When you take out a loan for a car, charge something to your credit card, or get a personal line of credit, there is going to be an interest rate that applies to your loan.

A lot of different factors go into what you will be charged, including your own personal credit score. But even those with flawless credit still see a minimum charge that they can't get around. That all goes back to the Federal Funds Rate.

One thing consumers rarely realize is that all of our banks are lending money to each other every night. Banks are legally required to maintain a certain percentage of their deposits in non-interest-bearing accounts at the Federal Reserve to ensure they have enough money to cover any withdrawals that may unexpectedly come up. However, deposits can fluctuate and it's very common for some banks to exceed the requirement on certain days while some fall short. In cases like this, banks actually lend each other money to ensure they meet the minimum balance. It's a bit hard to imagine these multibillion-dollar financial institutions needing to borrow money to tide them over for a bit, but it happens every single night at the Federal Reserve. It's also a nice deal for those with balances above the reserve balance requirement to earn a bit of money with cash that would normally just be sitting there.

The Federal Reserve The Federal Reserve


The exact interest rate the banks will charge each other is a matter of negotiation between them, but the Federal Open Market Committee (FOMC) (the arm of the Federal Reserve that sets monetary policy) meets eight times a year to set a target rate. They evaluate a multitude of economic indicators including unemployment, inflation, and consumer confidence to decide the best rate to keep the country in business. The weighted average of all interest rates across these interbank loans is the effective federal funds rate.

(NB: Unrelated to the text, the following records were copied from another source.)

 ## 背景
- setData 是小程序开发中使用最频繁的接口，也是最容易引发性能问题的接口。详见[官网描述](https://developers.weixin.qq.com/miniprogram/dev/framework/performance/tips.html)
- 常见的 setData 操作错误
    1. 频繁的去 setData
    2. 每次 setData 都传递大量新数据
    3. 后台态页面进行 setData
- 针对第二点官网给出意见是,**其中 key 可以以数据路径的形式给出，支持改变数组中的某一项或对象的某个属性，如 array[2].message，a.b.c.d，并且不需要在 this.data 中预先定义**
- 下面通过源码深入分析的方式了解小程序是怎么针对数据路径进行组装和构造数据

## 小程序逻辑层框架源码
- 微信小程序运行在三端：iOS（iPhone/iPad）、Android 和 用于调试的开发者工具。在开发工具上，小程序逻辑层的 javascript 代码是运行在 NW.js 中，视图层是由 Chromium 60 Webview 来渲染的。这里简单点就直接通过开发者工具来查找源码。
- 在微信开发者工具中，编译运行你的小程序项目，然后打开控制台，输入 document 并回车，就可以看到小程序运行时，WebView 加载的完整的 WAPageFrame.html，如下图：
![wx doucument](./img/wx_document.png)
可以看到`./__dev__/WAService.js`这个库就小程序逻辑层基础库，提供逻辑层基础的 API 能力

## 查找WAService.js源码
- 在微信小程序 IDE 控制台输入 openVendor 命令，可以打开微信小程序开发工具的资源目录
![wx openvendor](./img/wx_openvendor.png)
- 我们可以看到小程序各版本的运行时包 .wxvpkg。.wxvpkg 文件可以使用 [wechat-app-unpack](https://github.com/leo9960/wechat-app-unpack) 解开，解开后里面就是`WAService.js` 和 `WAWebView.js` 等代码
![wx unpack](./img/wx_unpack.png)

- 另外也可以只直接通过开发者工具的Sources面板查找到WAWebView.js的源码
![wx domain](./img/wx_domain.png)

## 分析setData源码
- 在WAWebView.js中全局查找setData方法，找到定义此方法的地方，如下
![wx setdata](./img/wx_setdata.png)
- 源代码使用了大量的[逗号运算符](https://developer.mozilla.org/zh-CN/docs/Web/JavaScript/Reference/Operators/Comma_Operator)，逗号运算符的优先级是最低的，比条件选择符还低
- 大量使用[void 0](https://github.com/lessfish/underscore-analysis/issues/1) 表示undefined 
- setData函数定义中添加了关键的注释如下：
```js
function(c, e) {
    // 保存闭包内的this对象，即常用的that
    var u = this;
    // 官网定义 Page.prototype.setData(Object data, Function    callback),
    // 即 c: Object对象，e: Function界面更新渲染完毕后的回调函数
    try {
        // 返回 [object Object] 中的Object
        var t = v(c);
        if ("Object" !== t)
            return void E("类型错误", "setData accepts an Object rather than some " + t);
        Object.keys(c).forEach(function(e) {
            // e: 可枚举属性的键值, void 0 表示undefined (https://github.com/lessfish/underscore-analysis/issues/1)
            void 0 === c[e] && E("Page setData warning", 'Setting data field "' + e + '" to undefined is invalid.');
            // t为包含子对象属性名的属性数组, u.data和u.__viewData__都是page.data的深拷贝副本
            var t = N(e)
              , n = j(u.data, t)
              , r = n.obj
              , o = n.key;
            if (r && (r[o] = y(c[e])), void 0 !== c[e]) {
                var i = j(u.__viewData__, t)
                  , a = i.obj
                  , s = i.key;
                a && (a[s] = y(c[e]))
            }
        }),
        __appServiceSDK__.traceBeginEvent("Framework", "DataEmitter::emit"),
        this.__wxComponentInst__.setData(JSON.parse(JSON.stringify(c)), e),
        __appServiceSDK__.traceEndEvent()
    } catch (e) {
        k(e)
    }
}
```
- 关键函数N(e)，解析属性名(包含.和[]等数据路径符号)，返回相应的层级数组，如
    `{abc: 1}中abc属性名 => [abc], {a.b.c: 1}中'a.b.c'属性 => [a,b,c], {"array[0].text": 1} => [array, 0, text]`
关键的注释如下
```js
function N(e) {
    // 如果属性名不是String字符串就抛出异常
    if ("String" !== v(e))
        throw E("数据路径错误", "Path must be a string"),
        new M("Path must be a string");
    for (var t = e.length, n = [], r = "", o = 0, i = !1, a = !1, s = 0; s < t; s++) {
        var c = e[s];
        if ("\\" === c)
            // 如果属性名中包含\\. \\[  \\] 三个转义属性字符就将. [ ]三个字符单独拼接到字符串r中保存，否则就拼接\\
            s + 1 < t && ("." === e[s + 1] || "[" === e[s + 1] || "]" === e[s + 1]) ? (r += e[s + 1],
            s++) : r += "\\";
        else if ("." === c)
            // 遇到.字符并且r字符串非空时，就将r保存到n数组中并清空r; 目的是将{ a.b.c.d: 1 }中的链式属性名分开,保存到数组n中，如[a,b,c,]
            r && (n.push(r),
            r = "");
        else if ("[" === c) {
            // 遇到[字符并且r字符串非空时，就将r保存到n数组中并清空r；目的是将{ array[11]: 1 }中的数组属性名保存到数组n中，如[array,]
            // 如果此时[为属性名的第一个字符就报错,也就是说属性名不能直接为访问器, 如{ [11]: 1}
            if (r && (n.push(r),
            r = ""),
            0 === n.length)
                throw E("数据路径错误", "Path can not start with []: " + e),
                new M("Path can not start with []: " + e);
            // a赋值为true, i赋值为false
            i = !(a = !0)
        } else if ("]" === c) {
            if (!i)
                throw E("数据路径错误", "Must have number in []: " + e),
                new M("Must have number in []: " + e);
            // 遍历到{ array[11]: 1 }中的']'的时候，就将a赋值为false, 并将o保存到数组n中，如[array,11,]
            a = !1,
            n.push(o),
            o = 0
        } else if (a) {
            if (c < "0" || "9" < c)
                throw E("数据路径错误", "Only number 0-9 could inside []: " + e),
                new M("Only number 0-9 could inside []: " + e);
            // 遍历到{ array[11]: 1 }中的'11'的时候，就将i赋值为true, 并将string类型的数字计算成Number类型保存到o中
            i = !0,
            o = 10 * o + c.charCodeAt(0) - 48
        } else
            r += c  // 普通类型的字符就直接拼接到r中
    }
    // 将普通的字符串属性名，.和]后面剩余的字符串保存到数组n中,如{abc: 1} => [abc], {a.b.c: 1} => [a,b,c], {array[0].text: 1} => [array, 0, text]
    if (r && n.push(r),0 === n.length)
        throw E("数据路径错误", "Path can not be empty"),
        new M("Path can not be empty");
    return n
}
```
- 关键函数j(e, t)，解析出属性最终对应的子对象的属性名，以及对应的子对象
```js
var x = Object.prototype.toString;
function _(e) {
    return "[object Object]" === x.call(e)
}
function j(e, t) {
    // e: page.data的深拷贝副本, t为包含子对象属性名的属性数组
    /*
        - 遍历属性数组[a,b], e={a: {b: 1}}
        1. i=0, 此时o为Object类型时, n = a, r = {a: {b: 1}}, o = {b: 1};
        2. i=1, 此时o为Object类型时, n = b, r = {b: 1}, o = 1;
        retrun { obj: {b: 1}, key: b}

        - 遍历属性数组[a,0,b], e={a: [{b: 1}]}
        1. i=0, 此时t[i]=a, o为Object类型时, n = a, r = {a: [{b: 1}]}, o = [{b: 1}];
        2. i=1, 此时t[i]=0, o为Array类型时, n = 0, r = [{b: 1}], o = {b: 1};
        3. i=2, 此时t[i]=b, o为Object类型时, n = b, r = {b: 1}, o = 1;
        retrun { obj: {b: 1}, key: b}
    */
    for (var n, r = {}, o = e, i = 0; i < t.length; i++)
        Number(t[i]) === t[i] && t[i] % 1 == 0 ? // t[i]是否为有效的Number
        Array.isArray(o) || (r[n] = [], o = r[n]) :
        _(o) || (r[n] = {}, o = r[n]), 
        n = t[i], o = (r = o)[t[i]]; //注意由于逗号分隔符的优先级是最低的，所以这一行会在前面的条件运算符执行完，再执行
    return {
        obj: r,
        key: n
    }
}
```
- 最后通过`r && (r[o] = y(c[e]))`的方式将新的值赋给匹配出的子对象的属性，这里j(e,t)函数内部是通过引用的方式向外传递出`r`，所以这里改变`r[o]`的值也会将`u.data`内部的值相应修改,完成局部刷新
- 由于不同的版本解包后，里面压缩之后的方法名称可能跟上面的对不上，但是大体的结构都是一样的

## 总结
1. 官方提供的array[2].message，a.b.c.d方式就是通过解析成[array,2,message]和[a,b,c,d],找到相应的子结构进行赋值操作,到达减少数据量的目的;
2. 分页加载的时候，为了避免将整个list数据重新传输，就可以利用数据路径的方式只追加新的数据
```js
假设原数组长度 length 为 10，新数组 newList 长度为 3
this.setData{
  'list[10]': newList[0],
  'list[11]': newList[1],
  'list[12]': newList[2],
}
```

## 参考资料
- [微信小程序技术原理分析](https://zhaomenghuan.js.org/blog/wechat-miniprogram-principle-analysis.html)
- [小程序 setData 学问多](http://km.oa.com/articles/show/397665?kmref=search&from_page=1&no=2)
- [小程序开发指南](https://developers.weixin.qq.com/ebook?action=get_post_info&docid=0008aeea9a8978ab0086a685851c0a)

This rate has a huge impact on the economy overall as well as your personal finances. The federal funds rate is essentially the cheapest money available to a bank and that feeds into all of the other loans they make. Banks will add a slight upcharge to the rate set by the Fed to determine what is the lowest interest that they will announce for their most creditworthy customers, also known as the prime rate. If you have a variable interest rate loan (very common with credit cards and some student loans), it's likely that the interest rate you pay is a set percentage on top of that prime rate that your lender is paying. That's why in times of low interest rates (it was set at 0% during the Great Recession), a lot of borrowers should go for fixed interest rate loans that won't increase. However, if the federal funds rate was relatively high (it went up to 20% in the early 1980's), a variable interest rate loan may be a better decision as you would be charged less interest should the rate drop without the need to refinance.

The federal funds rate also has a major impact on your investment portfolio. The stock market reacts very strongly to any changes in interest rates from the Federal Reserve, as a lower rate makes it cheaper for companies to borrow and reinvest while a higher rate may restrict capital and slow short-term growth. If you have a significant portion of your investments in equities, a small change in the federal funds rate can have a large impact on your net worth.